Return exactly the lines below, starting with the one that has "specific value (y-axis)." and going on through the one that has "the original distribution.".

START RECORDS TO USE

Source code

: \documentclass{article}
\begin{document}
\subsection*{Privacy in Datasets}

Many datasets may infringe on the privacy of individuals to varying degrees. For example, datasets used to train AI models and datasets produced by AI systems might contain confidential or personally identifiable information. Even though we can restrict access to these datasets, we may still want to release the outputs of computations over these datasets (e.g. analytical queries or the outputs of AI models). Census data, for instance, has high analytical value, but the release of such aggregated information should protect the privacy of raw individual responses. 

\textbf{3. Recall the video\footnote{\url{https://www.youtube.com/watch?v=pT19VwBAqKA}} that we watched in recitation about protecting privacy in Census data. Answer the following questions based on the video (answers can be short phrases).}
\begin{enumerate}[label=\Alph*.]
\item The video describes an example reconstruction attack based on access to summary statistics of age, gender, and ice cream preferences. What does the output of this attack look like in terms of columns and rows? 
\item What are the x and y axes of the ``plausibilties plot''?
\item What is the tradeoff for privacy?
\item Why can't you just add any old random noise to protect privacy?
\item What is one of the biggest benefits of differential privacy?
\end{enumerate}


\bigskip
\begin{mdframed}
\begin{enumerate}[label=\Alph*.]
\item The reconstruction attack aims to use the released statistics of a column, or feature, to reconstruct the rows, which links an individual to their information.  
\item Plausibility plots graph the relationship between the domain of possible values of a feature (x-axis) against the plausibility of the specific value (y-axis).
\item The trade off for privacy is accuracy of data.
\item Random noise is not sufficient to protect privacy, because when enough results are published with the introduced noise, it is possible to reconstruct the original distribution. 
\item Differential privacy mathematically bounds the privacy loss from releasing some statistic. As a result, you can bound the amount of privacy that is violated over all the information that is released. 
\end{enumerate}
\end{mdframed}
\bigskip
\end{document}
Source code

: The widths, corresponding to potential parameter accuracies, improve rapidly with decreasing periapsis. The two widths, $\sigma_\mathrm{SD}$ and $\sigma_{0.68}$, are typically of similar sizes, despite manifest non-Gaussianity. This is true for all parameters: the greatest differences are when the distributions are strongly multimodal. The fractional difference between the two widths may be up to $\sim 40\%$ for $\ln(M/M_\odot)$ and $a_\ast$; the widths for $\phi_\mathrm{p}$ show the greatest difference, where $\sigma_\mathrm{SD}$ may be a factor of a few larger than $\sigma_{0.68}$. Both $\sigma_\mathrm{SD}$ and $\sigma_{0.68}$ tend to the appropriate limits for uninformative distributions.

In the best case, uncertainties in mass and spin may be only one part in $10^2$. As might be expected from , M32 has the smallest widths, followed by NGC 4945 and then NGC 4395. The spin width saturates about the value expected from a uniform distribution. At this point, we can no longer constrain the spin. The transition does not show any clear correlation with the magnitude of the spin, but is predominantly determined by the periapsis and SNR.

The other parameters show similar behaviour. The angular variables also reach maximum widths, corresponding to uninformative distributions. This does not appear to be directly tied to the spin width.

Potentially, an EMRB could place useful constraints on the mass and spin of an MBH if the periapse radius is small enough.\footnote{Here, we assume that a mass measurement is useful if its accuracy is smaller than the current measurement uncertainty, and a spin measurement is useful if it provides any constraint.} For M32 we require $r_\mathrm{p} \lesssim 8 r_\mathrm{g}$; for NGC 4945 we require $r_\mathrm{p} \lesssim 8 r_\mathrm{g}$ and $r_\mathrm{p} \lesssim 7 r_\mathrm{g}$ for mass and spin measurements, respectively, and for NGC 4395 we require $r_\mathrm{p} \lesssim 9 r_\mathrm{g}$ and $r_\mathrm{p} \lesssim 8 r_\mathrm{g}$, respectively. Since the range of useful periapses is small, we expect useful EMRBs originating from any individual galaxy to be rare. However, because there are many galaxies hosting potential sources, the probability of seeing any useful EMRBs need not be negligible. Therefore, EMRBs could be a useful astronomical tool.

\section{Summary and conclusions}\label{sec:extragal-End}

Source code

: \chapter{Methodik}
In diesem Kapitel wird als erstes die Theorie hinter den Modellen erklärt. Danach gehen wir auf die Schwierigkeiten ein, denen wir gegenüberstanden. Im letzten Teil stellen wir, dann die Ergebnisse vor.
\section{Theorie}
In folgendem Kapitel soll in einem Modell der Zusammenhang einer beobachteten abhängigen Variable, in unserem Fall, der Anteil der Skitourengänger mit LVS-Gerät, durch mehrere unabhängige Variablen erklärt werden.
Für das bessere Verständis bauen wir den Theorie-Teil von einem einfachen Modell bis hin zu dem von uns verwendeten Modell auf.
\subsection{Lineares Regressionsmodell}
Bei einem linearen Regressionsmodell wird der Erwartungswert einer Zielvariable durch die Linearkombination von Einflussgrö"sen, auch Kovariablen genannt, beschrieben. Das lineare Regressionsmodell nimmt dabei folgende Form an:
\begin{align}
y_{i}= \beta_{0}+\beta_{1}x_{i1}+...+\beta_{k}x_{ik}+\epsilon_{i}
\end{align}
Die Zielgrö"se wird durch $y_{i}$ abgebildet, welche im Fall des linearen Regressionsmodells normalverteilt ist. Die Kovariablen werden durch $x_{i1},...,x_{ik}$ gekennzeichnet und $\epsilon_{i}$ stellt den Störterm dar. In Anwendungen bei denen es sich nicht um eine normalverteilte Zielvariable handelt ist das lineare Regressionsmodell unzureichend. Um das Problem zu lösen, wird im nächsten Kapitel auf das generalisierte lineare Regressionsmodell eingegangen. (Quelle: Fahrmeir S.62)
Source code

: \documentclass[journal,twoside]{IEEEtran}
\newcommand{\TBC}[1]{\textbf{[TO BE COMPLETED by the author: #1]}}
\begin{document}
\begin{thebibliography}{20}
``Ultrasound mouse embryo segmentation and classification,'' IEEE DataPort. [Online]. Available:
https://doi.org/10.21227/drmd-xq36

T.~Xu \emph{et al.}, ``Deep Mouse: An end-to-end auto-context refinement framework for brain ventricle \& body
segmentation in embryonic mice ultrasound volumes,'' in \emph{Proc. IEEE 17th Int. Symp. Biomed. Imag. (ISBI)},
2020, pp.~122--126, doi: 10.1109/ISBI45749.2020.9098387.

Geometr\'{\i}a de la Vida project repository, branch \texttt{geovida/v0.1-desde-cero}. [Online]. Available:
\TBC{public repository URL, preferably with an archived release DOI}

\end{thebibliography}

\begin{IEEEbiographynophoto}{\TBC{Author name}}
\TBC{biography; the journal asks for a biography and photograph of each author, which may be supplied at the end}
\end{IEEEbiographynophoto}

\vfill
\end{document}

END RECORDS TO USE

*TASK ANSWER:*
\item Plausibility plots graph the relationship between the domain of possible values of a feature (x-axis) against the plausibility of the specific value (y-axis).
\item The trade off for privacy is accuracy of data.
\item Random noise is not sufficient to protect privacy, because when enough results are published with the introduced noise, it is possible to reconstruct the original distribution. 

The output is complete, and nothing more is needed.